RECORD SET section start

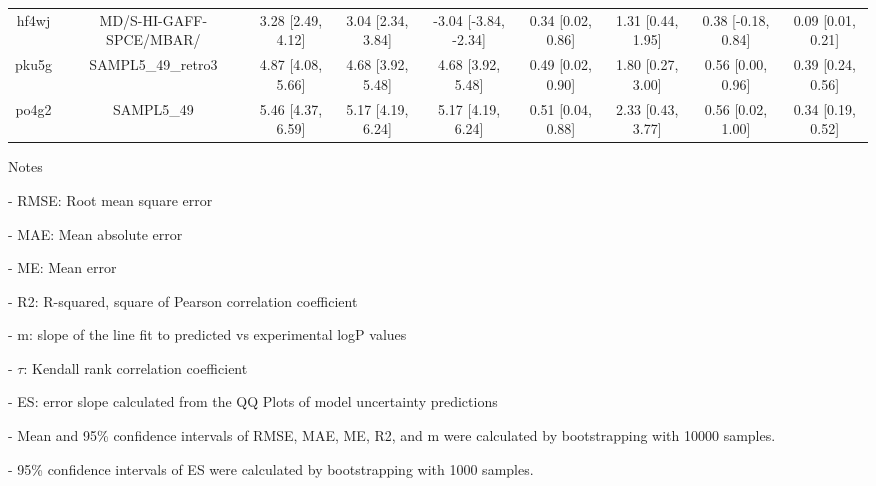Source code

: \documentclass{article}
\begin{document}
\begin{center}
\begin{longtable}{|ccccccccc|}
 hf4wj &                            MD/S-HI-GAFF-SPCE/MBAR/ &  3.28 [2.49, 4.12] &  3.04 [2.34, 3.84] &  -3.04 [-3.84, -2.34] &  0.34 [0.02, 0.86] &    1.31 [0.44, 1.95] &   0.38 [-0.18, 0.84] &     0.09 [0.01, 0.21] \\
 pku5g &                                 SAMPL5\_49\_retro3 &  4.87 [4.08, 5.66] &  4.68 [3.92, 5.48] &     4.68 [3.92, 5.48] &  0.49 [0.02, 0.90] &    1.80 [0.27, 3.00] &    0.56 [0.00, 0.96] &     0.39 [0.24, 0.56] \\
 po4g2 &                                         SAMPL5\_49 &  5.46 [4.37, 6.59] &  5.17 [4.19, 6.24] &     5.17 [4.19, 6.24] &  0.51 [0.04, 0.88] &    2.33 [0.43, 3.77] &    0.56 [0.02, 1.00] &     0.34 [0.19, 0.52] \\
\end{longtable}
\end{center}

Notes

- RMSE: Root mean square error

- MAE: Mean absolute error

- ME: Mean error

- R2: R-squared, square of Pearson correlation coefficient

- m: slope of the line fit to predicted vs experimental logP values

- $\tau$:  Kendall rank correlation coefficient

- ES: error slope calculated from the QQ Plots of model uncertainty predictions

- Mean and 95\% confidence intervals of RMSE, MAE, ME, R2, and m were calculated by bootstrapping with 10000 samples.

- 95\% confidence intervals of ES were calculated by bootstrapping with 1000 samples.\end{document}
\end{document}
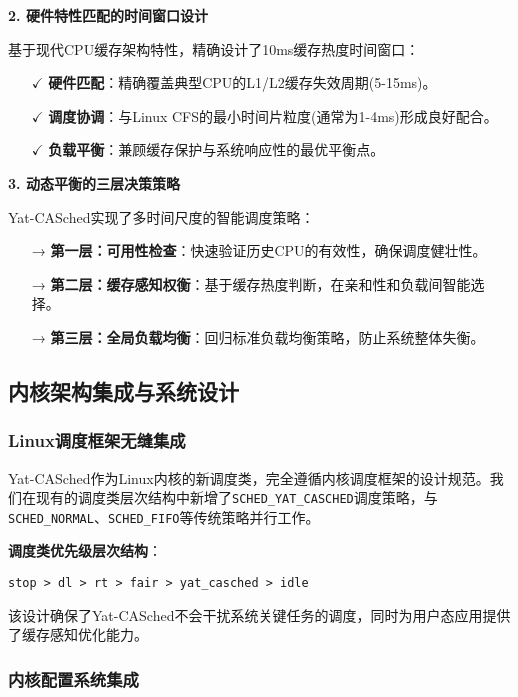 \textbf{2. 硬件特性匹配的时间窗口设计}

基于现代CPU缓存架构特性，精确设计了10ms缓存热度时间窗口：
\begin{itemize}
    \item[$\checkmark$] \textbf{硬件匹配}：精确覆盖典型CPU的L1/L2缓存失效周期(5-15ms)。
    \item[$\checkmark$] \textbf{调度协调}：与Linux CFS的最小时间片粒度(通常为1-4ms)形成良好配合。
    \item[$\checkmark$] \textbf{负载平衡}：兼顾缓存保护与系统响应性的最优平衡点。
\end{itemize}

\textbf{3. 动态平衡的三层决策策略}

Yat-CASched实现了多时间尺度的智能调度策略：
\begin{itemize}
    \item[→] \textbf{第一层：可用性检查}：快速验证历史CPU的有效性，确保调度健壮性。
    \item[→] \textbf{第二层：缓存感知权衡}：基于缓存热度判断，在亲和性和负载间智能选择。
    \item[→] \textbf{第三层：全局负载均衡}：回归标准负载均衡策略，防止系统整体失衡。
\end{itemize}

\subsection{内核架构集成与系统设计}

\subsubsection{Linux调度框架无缝集成}

Yat-CASched作为Linux内核的新调度类，完全遵循内核调度框架的设计规范。我们在现有的调度类层次结构中新增了\texttt{SCHED\_YAT\_CASCHED}调度策略，与\texttt{SCHED\_NORMAL}、\texttt{SCHED\_FIFO}等传统策略并行工作。

\textbf{调度类优先级层次结构}：
\begin{center}
\texttt{stop > dl > rt > fair > yat\_casched > idle}
\end{center}

该设计确保了Yat-CASched不会干扰系统关键任务的调度，同时为用户态应用提供了缓存感知优化能力。

\subsubsection{内核配置系统集成}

RECORD SET section end

> _INSTRUCTIONS FOR THE TASK_
Copy every line that includes the string "calculated" from the material above.

> _TASK RESULT_
- ES: error slope calculated from the QQ Plots of model uncertainty predictions
- Mean and 95\% confidence intervals of RMSE, MAE, ME, R2, and m were calculated by bootstrapping with 10000 samples.
- 95\% confidence intervals of ES were calculated by bootstrapping with 1000 samples.\end{document}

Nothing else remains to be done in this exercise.